Generate keys for all your clients in the same way. After that, you can create a server configuration for Wireguard.

[Interface]
Address = 192.168.0.1/24, 2001:0db8:827:fcde::1/64
PrivateKey = <SERVER_PRIVATE_KEY>
ListenPort = <SERVER_PORT>

[Peer]
PublicKey =
AllowedIPs = 192.168.0.2, 2001:0db8:827:fcde::1ce:1ce:babe
PresharedKey =

It’s not hard to guess that <SERVER_PRIVATE_KEY> is the private key of the server, and <CLIENT_PUBLIC_KEY> is the client’s public key. 192.168.0.0/24 is the IPv4 network for our connection, and the address 192.168.0.1 will be assigned to the Wireguard interface. Similarly, 2001:0db8:827:fcde::/64respectively, the IPv6 network, and the address 2001:0db8:827:fcde::1 – address of the Wireguard interface. Option PresharedKey optional, but if it is specified on the server, then it must also be specified in the client configuration, the value of the keys on the server and client must match.

Section [Peer] must be created for each client. IN AllowedIPs the IP addresses and networks that we expect from the client must be specified.

Client configuration should look like

[Interface]
Address = 192.168.0.2, 2001:0db8:827:fcde:beef:1ce:1ce:babe
PrivateKey = <CLIENT_PRIVATE_KEY>

[Peer]
PublicKey =
AllowedIPs = 192.168.0.0/24, 2000::/3
Endpoint = :
PresharedKey =
PersistentKeepalive = 20

Similarly, on the client: <CLIENT_PRIVATE_KEY> – private key of the client, <SERVER_PUBLIC_KEY> – public key of the server.

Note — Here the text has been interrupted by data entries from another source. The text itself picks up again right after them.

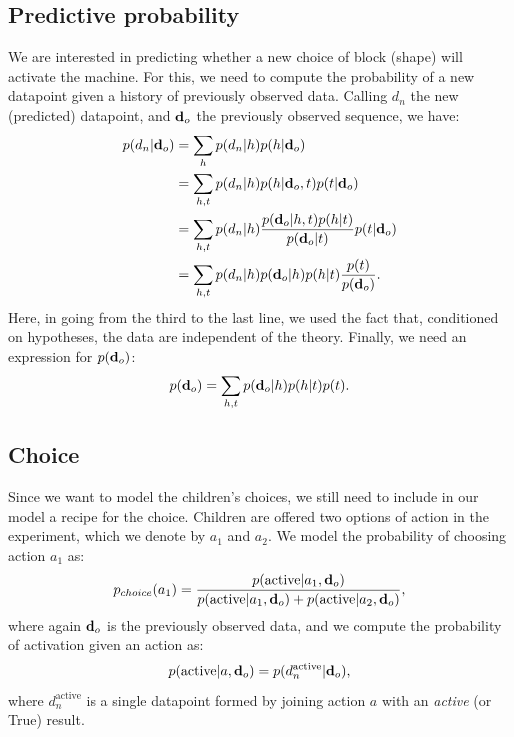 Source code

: \documentclass[11pt, a4paper]{article}
\begin{document}
\subsection*{Predictive probability}
We are interested in predicting whether a new choice of block (shape) will activate the machine. For this, we need to compute the probability of a new datapoint given a history of previously observed data. Calling $d_n$ the new (predicted) datapoint, and $\textbf d_o$ the previously observed sequence, we have:
\begin{equation}
\begin{split}
p(d_n|\textbf d_o)&=\sum_h p(d_n|h)p(h|\textbf d_o)\\
&=\sum_{h,t} p(d_n|h) p(h|\textbf d_o, t) p(t|\textbf d_o)\\
&=\sum_{h,t} p(d_n|h) \frac{p(\textbf d_o| h, t) p(h|t)}{p(\textbf d_o|t)} p(t|\textbf d_o)\\
&=\sum_{h,t} p(d_n|h) p(\textbf d_o| h) p(h|t)\frac{p(t)}{p(\textbf d_o)}.
\end{split}
\end{equation}
Here, in going from the third to the last line, we used the fact that, conditioned on hypotheses, the data are independent of the theory. Finally, we need an expression for $p(\textbf d_o)$:
\begin{equation}
p(\textbf d_o)=\sum_{h,t} p(\textbf d_o|h) p(h|t) p(t).
\end{equation}
 
\subsection*{Choice}
Since we want to model the children's choices, we still need to include in our model a recipe for the choice. Children are offered two options of action in the experiment, which we denote by $a_1$ and $a_2$. We model the probability of choosing action $a_1$ as:
\begin{equation}
p_{choice}(a_1)=\frac{p(\textrm{active}|a_1,\textbf d_o)}{p(\textrm{active}|a_1,\textbf d_o)+p(\textrm{active}|a_2,\textbf d_o)},
\end{equation} 
where again $\textbf d_o$ is the previously observed data, and we compute the probability of activation given an action as:
\begin{equation}
p(\textrm{active}|a,\textbf d_o)= p(d^{\textrm{active}}_n|\textbf d_o),
\end{equation}
where $d^{\textrm{active}}_n$ is a single datapoint formed by joining action $a$ with an \emph{active} (or True) result.
 
\end{document}
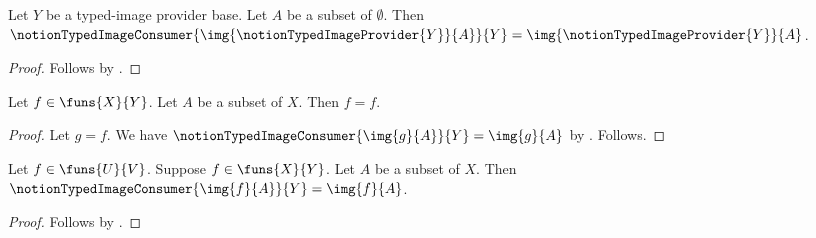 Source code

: \begin{proposition}\label{notion_typed_image_provider_derived}
    Let $Y$ be a typed-image provider base.
    Let $A$ be a subset of $\emptyset$.
    Then $\notionTypedImageConsumer
        {\img{\notionTypedImageProvider{Y}}{A}}{Y}
        =\img{\notionTypedImageProvider{Y}}{A}$.
\end{proposition}
\begin{proof}
    Follows by .
\end{proof}

\begin{proposition}\label{notion_typed_image_alias_transport}
    Let $f\in\funs{X}{Y}$.
    Let $A$ be a subset of $X$.
    Then $f=f$.
\end{proposition}
\begin{proof}
    Let $g=f$.
    We have $\notionTypedImageConsumer{\img{g}{A}}{Y}=\img{g}{A}$
        by .
    Follows.
\end{proof}

\begin{proposition}\label{notion_typed_image_correlated_endpoints}
    Let $f\in\funs{U}{V}$.
    Suppose $f\in\funs{X}{Y}$.
    Let $A$ be a subset of $X$.
    Then $\notionTypedImageConsumer{\img{f}{A}}{Y}=\img{f}{A}$.
\end{proposition}
\begin{proof}
    Follows by .
\end{proof}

IN Endpoint address must be provided <SERVER_NAME> and port <SERVER_PORT> servers that match the specified parameters in the server settings. Parameter PresharedKey must be present if it is in the section [Peer] for this client, the contents of the key must match.

PersistentKeepalive may also be missing. But if specified, then the client will send a data packet every specified number of seconds. This is useful in cases where the client is behind a NAT or Firewall, which, if there is no activity, can prevent the remote host from sending you responses.

To provide clients with Internet access via IPv4 protocol, you need to enable NAT, for example, using scripts that need to be added to the `[Interface]` on the server, and disable them if clients go down.

PostUp = iptables -A FORWARD -i %i -j ACCEPT -w 10; iptables -t nat -A POSTROUTING -o ens3 -j MASQUERADE -w 10
PostDown = iptables -D FORWARD -i %i -j ACCEPT; iptables -t nat -D POSTROUTING -o ens3 -j MASQUERADE

Automation

Of course, doing all the necessary settings by hand, especially if a new client of your VPN does not appear often, is just a real punishment. So I thought about automation. The script was found as a base nebulakl/wireguard-config-generator. It did not quite fit my needs, so I redid it and put it in fsa/wireguard-config-generator.

The script allows you to generate a configuration for a VPN server based on Wireguard. Next, you can generate the required number of client configurations. The script retained the ability to use NAT66, as it was in the original script, but NAT66 is enabled explicitly by editing the server configuration. By default, the script uses “gray” addressing, as in the original script.